WORK TASK
Your answer should be one number, the count of lines in the data that hold "will".

(INPUT Opens)

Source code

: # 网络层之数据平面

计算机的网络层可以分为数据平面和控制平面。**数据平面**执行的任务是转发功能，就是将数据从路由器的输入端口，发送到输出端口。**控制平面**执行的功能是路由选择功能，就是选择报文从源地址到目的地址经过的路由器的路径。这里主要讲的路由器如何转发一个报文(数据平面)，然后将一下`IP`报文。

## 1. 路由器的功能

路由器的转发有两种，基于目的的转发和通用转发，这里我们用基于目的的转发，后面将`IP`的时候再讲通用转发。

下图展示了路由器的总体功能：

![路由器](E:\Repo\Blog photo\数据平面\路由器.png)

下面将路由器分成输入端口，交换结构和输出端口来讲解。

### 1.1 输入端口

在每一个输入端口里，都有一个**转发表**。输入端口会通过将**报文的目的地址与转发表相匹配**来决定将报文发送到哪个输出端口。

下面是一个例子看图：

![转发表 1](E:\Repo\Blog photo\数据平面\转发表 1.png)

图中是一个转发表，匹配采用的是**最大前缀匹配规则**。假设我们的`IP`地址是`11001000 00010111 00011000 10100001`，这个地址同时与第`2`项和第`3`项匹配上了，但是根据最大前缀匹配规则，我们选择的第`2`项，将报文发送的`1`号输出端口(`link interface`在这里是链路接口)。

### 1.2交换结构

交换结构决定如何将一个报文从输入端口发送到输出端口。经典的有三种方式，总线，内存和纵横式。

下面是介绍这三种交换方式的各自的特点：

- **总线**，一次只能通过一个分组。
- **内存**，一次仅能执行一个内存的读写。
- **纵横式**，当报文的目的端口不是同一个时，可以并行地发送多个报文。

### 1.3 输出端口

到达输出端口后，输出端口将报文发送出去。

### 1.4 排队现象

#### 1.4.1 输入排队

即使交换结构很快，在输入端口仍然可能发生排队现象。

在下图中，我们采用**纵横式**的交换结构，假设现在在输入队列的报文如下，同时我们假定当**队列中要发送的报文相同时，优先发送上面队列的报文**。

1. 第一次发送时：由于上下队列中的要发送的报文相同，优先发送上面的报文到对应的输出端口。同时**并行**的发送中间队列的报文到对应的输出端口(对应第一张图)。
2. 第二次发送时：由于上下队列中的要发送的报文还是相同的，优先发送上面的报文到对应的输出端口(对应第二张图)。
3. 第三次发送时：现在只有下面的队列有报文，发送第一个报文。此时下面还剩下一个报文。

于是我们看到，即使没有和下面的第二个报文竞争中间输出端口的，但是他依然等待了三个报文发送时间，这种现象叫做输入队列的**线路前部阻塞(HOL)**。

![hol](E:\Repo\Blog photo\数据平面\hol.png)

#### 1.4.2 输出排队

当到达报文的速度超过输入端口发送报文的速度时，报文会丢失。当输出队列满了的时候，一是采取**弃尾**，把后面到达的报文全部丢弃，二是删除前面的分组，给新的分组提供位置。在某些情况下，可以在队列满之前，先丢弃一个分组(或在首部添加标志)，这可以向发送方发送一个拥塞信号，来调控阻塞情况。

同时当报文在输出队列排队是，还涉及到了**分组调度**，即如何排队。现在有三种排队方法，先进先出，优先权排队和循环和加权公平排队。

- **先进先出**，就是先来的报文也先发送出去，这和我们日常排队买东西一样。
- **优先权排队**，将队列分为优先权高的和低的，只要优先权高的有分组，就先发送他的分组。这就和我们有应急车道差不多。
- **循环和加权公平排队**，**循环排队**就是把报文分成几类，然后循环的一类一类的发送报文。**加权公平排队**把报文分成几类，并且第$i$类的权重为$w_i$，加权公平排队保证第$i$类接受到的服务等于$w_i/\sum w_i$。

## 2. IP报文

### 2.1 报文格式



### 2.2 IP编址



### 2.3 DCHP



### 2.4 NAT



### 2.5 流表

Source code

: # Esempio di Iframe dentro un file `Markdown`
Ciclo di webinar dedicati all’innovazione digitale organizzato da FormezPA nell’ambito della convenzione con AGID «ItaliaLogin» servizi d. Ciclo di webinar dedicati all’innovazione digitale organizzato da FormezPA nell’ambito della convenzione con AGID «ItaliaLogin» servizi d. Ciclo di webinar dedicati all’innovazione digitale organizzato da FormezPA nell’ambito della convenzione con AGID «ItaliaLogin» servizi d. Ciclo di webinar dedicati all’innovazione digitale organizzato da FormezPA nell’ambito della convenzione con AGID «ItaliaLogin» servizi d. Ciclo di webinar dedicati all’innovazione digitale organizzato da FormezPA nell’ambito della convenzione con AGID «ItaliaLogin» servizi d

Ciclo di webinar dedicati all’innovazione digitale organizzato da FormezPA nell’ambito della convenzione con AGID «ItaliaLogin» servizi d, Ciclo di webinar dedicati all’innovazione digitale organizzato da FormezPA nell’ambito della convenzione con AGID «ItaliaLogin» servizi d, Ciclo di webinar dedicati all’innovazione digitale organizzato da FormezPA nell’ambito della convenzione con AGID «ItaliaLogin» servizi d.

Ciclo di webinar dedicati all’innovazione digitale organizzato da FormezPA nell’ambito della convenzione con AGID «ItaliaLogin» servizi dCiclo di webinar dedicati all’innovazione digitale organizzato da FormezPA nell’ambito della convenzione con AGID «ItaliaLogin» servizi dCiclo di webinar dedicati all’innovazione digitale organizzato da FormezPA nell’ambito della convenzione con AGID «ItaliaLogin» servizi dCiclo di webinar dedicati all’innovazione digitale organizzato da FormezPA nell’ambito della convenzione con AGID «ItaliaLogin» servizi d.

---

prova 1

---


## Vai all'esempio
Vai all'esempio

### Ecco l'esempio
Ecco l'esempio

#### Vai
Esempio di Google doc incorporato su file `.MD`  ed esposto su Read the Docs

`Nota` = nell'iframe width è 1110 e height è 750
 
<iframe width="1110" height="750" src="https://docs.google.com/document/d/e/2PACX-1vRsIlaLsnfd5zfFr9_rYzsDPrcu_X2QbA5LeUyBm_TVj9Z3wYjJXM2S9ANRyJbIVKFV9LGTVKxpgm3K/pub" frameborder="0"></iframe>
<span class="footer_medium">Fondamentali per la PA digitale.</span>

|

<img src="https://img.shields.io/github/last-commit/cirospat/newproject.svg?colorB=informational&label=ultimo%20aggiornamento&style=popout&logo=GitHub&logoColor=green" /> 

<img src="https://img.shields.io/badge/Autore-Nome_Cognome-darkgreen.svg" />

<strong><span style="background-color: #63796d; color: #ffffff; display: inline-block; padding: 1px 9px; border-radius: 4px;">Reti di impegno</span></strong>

(INPUT Closes)
(INPUT Opens)

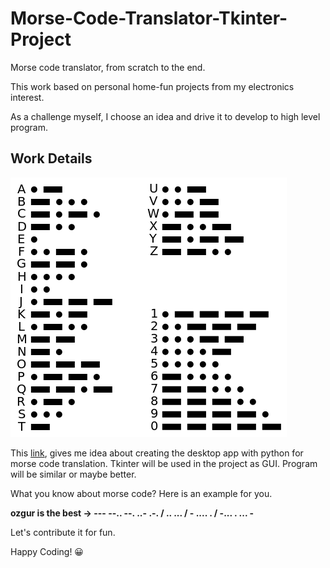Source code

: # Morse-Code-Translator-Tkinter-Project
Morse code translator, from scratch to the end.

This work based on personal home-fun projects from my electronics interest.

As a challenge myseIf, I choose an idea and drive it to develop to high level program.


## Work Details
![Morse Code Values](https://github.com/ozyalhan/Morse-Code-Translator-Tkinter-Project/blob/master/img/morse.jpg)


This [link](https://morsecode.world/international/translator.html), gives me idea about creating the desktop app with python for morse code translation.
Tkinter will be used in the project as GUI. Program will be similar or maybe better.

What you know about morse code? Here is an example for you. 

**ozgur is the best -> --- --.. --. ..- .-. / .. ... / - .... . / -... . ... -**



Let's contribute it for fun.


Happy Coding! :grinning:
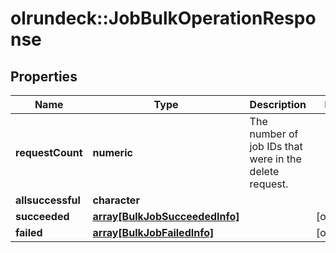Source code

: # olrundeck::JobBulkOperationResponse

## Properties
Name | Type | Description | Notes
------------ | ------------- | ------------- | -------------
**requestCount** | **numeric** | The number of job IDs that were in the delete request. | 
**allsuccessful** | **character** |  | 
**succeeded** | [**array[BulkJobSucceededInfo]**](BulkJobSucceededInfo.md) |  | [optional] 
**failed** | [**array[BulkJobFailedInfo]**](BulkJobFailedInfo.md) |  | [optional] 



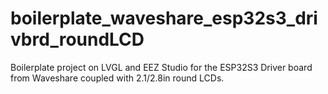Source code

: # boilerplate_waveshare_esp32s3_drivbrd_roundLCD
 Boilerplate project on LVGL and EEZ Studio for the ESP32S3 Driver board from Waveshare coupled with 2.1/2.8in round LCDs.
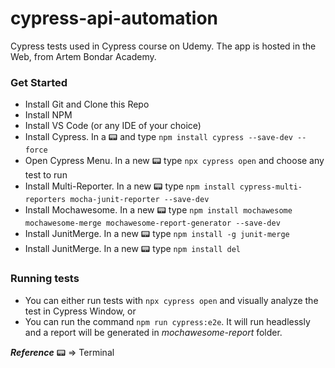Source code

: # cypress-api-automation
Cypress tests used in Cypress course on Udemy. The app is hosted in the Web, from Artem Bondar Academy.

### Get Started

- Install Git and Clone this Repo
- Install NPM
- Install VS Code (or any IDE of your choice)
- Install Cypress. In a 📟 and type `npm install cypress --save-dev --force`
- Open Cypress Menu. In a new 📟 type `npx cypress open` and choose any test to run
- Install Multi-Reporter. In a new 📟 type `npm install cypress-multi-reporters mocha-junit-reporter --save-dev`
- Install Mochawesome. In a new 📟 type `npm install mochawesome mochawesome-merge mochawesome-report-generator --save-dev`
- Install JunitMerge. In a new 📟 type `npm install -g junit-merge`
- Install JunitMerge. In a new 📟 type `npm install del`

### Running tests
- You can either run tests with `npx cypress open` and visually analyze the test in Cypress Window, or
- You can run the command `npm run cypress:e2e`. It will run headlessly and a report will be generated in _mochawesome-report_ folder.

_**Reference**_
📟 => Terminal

(INPUT Closes)
(INPUT Opens)

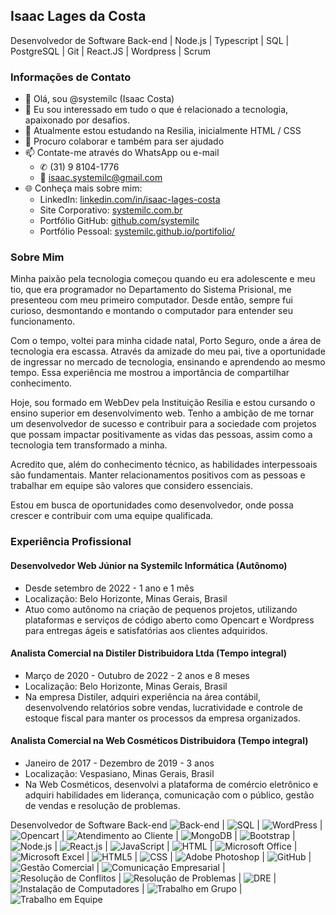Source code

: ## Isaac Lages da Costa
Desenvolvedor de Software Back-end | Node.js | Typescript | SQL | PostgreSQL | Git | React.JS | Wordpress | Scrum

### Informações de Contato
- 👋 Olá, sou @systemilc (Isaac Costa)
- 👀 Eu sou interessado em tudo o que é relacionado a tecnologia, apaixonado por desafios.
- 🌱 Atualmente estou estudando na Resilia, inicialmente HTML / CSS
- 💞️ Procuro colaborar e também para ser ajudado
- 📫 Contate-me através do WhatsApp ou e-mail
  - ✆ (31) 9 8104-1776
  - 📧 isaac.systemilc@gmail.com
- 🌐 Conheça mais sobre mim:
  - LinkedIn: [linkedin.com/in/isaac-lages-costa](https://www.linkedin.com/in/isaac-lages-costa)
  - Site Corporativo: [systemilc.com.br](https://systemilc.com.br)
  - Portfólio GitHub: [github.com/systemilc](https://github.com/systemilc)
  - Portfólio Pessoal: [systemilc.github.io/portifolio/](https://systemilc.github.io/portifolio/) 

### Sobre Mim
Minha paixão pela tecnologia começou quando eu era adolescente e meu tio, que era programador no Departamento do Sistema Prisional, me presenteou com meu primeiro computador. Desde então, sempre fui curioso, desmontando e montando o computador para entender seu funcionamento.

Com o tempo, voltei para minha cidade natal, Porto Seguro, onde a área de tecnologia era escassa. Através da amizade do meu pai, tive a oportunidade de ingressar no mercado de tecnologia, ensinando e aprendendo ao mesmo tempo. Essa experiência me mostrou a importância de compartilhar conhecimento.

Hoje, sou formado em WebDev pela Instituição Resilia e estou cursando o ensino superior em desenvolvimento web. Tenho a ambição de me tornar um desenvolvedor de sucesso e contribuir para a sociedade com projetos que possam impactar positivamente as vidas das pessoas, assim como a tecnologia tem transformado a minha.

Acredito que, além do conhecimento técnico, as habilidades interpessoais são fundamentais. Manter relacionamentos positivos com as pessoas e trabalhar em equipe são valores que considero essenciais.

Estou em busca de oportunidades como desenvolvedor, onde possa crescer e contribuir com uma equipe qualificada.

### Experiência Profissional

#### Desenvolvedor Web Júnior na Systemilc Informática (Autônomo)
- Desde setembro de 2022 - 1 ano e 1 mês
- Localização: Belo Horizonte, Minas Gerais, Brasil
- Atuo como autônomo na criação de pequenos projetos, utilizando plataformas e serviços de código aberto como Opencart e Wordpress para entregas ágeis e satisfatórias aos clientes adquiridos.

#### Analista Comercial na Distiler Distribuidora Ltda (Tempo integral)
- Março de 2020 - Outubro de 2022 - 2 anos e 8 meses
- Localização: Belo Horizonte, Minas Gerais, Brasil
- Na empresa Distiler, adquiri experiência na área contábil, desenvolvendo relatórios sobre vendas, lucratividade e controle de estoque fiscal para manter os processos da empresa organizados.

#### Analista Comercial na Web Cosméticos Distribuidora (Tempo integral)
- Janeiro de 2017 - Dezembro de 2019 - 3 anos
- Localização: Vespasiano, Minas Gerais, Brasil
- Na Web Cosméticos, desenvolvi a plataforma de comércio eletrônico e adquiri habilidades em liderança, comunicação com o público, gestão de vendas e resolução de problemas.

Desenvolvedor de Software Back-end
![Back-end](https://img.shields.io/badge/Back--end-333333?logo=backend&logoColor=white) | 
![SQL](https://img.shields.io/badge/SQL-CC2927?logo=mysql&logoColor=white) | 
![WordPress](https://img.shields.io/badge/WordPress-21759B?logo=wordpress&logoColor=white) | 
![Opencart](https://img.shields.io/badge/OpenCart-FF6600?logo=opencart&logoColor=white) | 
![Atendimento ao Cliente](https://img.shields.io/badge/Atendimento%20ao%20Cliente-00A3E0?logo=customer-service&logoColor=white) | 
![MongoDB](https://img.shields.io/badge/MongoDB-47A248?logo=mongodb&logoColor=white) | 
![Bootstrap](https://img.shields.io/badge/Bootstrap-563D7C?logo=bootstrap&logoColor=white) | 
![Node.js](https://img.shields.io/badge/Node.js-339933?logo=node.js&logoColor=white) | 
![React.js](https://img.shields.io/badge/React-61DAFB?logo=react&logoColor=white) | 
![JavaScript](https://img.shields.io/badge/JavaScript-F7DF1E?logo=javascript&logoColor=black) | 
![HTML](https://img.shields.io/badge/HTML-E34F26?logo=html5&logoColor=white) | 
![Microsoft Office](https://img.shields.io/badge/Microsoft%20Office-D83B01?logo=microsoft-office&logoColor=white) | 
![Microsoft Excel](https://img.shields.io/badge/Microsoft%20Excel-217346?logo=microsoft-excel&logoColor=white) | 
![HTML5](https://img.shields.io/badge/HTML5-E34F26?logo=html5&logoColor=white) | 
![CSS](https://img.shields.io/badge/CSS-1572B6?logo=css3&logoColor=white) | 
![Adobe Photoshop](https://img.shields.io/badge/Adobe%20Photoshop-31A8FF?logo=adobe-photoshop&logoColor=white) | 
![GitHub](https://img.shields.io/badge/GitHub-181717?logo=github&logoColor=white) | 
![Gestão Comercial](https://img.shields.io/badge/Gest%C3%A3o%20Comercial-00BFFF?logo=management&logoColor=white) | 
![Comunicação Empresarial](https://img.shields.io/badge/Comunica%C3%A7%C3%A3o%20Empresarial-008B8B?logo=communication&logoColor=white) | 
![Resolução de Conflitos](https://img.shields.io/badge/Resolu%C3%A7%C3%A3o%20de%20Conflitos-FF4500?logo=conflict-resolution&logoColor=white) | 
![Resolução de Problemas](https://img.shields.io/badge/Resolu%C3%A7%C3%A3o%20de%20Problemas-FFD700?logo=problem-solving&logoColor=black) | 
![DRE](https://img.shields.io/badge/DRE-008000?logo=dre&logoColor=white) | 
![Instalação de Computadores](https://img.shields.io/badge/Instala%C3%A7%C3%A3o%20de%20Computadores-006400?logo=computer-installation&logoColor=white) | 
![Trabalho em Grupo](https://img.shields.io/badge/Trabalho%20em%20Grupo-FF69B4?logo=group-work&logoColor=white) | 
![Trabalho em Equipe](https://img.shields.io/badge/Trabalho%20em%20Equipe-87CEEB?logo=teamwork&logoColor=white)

(INPUT Closes)

EXERCISE RESULT
2